• Exercise data:
= = = =
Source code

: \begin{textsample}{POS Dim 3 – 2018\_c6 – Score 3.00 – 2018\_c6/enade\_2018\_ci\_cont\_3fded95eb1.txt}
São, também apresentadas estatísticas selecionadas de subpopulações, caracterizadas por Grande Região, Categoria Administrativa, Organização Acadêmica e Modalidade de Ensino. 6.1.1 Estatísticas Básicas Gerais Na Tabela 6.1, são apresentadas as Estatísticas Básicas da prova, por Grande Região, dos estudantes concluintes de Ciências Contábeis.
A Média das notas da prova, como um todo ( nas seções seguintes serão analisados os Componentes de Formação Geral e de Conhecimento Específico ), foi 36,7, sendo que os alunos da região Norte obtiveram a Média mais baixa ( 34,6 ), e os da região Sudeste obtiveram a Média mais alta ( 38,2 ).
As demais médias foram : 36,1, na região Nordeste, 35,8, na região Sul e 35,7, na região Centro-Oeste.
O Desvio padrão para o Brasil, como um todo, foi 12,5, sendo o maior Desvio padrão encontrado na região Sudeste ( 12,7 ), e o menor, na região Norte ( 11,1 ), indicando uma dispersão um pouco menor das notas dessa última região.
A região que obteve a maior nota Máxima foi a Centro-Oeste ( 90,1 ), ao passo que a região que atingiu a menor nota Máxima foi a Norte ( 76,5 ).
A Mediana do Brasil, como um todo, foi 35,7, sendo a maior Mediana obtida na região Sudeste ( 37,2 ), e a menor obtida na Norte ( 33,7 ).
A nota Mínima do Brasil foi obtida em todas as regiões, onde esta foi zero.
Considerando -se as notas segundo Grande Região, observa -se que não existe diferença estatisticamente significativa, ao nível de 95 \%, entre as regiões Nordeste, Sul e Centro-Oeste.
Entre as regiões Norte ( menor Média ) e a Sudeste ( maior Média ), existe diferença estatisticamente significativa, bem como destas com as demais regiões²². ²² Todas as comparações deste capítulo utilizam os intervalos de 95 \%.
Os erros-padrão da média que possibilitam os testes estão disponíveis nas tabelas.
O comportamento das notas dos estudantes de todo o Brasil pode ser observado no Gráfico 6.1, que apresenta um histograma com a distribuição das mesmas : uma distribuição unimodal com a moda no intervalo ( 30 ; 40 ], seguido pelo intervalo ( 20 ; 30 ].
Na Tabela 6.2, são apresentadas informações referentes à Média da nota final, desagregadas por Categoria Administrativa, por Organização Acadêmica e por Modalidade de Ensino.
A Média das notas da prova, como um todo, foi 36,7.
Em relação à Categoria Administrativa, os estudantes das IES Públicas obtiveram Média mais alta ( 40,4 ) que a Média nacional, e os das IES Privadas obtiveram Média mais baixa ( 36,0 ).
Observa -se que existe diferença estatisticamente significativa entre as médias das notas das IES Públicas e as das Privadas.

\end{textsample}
= = = =
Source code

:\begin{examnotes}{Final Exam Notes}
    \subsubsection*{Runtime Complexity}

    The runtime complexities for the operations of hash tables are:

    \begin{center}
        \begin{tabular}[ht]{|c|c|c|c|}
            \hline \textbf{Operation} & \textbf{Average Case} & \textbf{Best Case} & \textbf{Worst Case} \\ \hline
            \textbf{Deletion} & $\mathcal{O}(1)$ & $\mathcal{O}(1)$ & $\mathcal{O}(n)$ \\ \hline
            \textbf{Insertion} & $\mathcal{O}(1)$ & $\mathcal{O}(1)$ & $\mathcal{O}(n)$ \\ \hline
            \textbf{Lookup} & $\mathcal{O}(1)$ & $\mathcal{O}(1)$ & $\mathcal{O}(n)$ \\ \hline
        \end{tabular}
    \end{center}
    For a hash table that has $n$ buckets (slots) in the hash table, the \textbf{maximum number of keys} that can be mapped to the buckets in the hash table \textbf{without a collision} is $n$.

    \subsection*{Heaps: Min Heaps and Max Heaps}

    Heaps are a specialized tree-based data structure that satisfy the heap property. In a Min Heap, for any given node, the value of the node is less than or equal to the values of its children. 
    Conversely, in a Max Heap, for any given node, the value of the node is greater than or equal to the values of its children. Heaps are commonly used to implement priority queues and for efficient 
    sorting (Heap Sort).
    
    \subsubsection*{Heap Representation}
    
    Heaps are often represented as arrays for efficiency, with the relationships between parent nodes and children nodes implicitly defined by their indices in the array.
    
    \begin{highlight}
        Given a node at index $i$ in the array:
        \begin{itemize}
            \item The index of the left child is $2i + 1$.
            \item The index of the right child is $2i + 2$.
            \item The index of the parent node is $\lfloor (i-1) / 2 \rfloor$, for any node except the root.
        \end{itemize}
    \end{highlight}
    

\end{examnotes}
= = = =
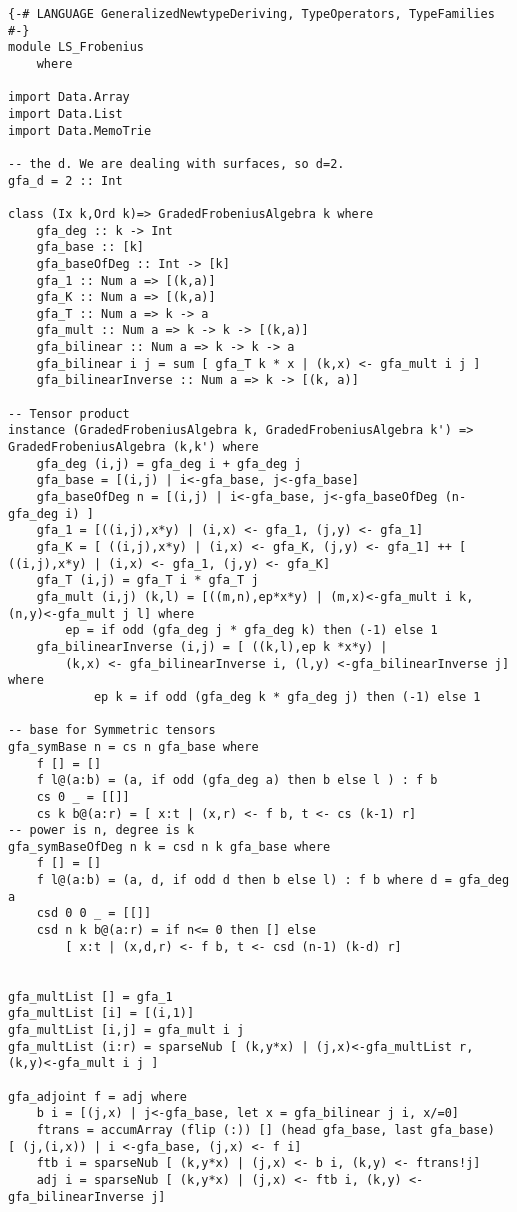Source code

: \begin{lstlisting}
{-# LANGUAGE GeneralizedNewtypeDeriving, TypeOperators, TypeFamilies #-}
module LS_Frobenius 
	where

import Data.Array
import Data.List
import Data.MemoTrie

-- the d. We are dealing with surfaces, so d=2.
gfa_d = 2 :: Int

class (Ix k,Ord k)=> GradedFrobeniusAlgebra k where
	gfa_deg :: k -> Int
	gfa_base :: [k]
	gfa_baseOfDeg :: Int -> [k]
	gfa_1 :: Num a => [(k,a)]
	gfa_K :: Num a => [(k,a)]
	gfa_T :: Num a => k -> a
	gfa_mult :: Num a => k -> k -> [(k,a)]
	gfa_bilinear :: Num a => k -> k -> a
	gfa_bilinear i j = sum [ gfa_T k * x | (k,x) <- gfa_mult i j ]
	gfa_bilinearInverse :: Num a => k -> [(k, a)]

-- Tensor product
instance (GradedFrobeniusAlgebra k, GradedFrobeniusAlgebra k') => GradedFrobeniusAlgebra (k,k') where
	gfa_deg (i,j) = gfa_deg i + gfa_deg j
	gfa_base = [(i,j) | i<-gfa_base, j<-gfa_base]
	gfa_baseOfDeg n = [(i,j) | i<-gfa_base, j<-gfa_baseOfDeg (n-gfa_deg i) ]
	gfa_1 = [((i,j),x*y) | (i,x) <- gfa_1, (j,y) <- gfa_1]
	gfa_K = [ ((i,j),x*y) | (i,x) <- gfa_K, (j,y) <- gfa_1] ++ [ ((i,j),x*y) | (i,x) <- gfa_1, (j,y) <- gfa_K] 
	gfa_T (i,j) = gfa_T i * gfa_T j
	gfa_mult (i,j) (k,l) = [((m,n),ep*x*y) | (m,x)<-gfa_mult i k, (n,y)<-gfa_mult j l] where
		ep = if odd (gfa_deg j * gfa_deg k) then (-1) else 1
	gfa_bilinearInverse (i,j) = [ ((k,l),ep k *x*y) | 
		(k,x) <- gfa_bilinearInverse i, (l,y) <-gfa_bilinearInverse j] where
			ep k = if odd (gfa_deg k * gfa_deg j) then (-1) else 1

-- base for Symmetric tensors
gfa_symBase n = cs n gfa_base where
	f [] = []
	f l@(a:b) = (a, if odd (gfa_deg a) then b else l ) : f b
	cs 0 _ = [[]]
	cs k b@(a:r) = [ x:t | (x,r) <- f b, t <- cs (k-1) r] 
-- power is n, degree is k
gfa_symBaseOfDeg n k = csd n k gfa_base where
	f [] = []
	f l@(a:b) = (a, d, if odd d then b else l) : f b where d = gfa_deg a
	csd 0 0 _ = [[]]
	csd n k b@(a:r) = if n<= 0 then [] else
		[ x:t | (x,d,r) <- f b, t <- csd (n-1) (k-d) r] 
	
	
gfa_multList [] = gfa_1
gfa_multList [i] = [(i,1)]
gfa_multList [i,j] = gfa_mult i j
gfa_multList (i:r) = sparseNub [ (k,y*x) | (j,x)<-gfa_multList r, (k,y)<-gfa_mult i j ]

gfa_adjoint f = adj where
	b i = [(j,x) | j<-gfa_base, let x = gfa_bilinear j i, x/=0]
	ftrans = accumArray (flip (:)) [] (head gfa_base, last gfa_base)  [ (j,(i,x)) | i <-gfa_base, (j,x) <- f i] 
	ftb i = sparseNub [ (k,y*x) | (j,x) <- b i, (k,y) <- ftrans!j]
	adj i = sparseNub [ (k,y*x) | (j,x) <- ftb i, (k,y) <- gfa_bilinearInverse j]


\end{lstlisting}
= = = =
• What is required: Copy, exactly and only, the lines above that begin with the one containing "cs k b@(a:r)" and finish with the one containing "csd 0 0 _ = [[]]".

• Exercise response:
	cs k b@(a:r) = [ x:t | (x,r) <- f b, t <- cs (k-1) r] 
-- power is n, degree is k
gfa_symBaseOfDeg n k = csd n k gfa_base where
	f [] = []
	f l@(a:b) = (a, d, if odd d then b else l) : f b where d = gfa_deg a
	csd 0 0 _ = [[]]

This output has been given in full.